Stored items
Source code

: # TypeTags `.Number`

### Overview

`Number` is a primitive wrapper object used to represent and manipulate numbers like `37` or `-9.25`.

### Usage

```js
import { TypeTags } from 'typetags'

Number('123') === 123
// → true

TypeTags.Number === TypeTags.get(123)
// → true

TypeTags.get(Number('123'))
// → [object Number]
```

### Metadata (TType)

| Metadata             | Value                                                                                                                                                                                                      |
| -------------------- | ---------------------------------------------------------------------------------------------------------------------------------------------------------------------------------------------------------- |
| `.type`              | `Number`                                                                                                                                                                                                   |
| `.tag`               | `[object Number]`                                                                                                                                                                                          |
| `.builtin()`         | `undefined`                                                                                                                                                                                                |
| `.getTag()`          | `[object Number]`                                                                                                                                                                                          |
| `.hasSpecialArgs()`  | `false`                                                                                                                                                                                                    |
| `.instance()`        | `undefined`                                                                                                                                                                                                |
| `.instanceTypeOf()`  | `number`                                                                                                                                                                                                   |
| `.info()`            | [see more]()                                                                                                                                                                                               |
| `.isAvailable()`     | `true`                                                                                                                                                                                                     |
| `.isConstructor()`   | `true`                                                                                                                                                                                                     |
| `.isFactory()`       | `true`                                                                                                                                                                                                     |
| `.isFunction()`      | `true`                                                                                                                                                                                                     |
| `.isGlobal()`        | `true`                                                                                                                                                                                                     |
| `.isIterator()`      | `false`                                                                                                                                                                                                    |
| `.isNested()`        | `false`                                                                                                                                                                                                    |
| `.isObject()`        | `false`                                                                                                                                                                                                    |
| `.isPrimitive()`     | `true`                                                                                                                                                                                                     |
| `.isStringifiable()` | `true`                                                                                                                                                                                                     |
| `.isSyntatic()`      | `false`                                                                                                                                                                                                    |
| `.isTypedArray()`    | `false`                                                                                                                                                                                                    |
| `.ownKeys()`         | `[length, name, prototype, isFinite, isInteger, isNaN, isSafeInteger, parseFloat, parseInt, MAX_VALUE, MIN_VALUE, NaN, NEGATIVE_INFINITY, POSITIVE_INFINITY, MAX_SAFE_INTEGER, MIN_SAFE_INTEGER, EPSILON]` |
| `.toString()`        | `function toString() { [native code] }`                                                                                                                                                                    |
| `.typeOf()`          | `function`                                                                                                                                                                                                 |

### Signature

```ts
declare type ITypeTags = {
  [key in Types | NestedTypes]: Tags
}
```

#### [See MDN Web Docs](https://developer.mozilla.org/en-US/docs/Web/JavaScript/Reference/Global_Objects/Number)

WORK ITEM: Which lines above hold the string "code"? Copy every one of them.

ANSWER TO THE EXERCISE:
Source code
| `.toString()`        | `function toString() { [native code] }`                                                                                                                                                                    |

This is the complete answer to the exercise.